Common Law Name changes appear to be invalidated by Hawaii Rev. Statutes §574-5 according to 81. Kushner, supra note 20, at 328–29 n.79 (noting that Hawaii, Louisiana, Maine, and Oklahoma have abrogated the common law name))

§574-5 Change of name: procedure. (a) It shall be unlawful to change any name adopted or conferred under this chapter...

However the only case law I found in Hawaii seems to indicate otherwise:

Jech v. Burch, 466 F. Supp. 714 - Dist. Court, D. Hawaii 1979 provides:

The name-change law has been used as though it applied to any person living in Hawaii. The statute itself, however, only makes it unlawful to change "any name adopted or conferred under this chapter." (emphasis added)

I know of no general requirement of law in the absence of a statute that any special procedures must be followed to change one's name. The common law was, quite clearly, that one was free to call himself by whatever name he wished. Secretary of Commonwealth v. City Clerk of Lowell, Mass., 366 N.E.2d 717 (Mass.1977). In any event, plaintiffs Jech and Befurt did not follow this procedure.

Plaintiffs have a Constitutionally protected right to give their own child any surname they choose.

The refusal of the registrar of births to accept the surname "Jebef" as the child's surname is a deprivation under color of state law of a right secured by the Constitution of the United States.

Defendants have failed to show any reasonable relation to some purpose, within the competency of the State to effect, why this right should be curtailed.

To the extent that H.R.S. § 574-2 (1976) prohibits the exercise of this right, the statute is unconstitutional.

Brill v.

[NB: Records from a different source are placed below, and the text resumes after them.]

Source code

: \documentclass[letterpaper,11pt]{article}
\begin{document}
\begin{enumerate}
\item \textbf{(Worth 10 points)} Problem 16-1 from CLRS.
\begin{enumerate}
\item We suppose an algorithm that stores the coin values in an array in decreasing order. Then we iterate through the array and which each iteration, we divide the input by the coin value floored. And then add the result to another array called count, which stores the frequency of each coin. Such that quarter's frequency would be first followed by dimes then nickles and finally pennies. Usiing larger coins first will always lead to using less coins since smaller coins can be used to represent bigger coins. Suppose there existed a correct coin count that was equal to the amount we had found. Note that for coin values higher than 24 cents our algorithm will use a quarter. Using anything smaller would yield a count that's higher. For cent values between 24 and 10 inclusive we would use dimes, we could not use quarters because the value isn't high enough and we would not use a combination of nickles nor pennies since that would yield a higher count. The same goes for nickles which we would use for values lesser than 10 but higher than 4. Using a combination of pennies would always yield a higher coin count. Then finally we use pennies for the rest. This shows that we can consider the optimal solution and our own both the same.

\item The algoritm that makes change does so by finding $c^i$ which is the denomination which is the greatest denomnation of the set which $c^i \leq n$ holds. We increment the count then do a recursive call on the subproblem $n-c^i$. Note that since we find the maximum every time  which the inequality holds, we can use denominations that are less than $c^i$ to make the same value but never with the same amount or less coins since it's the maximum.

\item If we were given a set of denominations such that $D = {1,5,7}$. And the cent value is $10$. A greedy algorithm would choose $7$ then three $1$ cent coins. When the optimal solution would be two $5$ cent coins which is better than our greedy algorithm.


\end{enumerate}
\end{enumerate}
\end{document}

Hedges, 783 F. Supp. 333 - Dist. Court, SD Ohio 1991 citing Jech stated:
After a review of the state's asserted interests, the court struck down the statute as unconstitutional. 466 F.Supp. at 720.
In O'Brien v. Tilson, 523 F.Supp. 494 (E.D.N.C.1981), three married couples challenged the constitutionality of a state statute requiring that children born of married parents be given their father's surname. As in Jech, the court agreed with the parents that they had an important constitutional interest in naming their children:
The Court has no difficulty in concluding that the statute does implicate important constitutional interests. It impinges upon decisions affecting family life, procreation, and child rearing; areas of human experience which the Supreme Court has long held must be accorded special protection. In this most private of realms, there is a "right to be let alone," a right to make decisions free of the coercive power of government. The invasion of privacy and individual expression here involved, contra to what defendants appear to suggest, is far from de minimis ...
523 F.Supp. at 496 (citations and footnote omitted). Like the court in Jech, however, the court in O'Brien decided the case under a low level of scrutiny, explicitly leaving the decision whether a fundamental right was involved for another day:
338*338 The Court need not decide whether the state must show a compelling state interest or some lesser interest to justify [the statute], because even under the most relaxed of standards, requiring only a showing that the statute can reasonably be viewed as promoting some legitimate state interest, the statute proves to be patently defective.

Hi Rev Stat §1-1 provides:
The common law of England, as ascertained by English and American decisions, is declared to be the common law of the State of Hawaii in all cases, except as otherwise expressly provided by the Constitution or laws of the United States, or by the laws of the State, or fixed by Hawaiian judicial precedent, or established by Hawaiian usage; provided that no person shall be subject to criminal proceedings except as provided by the written laws of the United States or of the State. [L 1892, c 57, §5; am L 1903, c 32, §2; RL 1925, §1; RL 1935, §1; RL 1945, §1; RL 1955, §1-1; HRS §1-1]

*Note, however, the Hawaii name change statute was enacted in 1860, prior to the adoption of the common law in 1892 and the common law reception statute cited above specifically excludes parts of the common law in conflict with "the laws of the State, or fixed by Hawaiian judicial precedent, or established by Hawaiian usage."

Presumably the 1860 statute, predating the reception of the common law in Hawaii could be seen as a statute *not* in aid of the common law (as it did not exist when enacted) and a pre-existing Hawaiian usage/custom even though it was ruled unconstitutional in regards to naming of a child and also a previous statute requiring married woman to take husband's surname up until 1975 was ruled unconstitutional pursuant to the equal rights provision of the Hawaii constitution (Cragum [or Cragun depending on source] v. Hawaii and Kashimoto, Civ. No. 43175 (1st Cir. Ct. of Hawaii, Jan. 27,1975), cited in 1 WOMEN L. REP. 1.162 (March 1st, 1975) and the statute has since been amended to allow married couples to retain or change their names accordingly.

For the foregoing reasons it's believed common law name changes do not exist in Hawaii as the statutory method predates the adoption of the common law and Hawaiian custom/usage appears to not have a common law method of name change - however the statute itself has been deemed unconstitutional in some respects so we're unsure.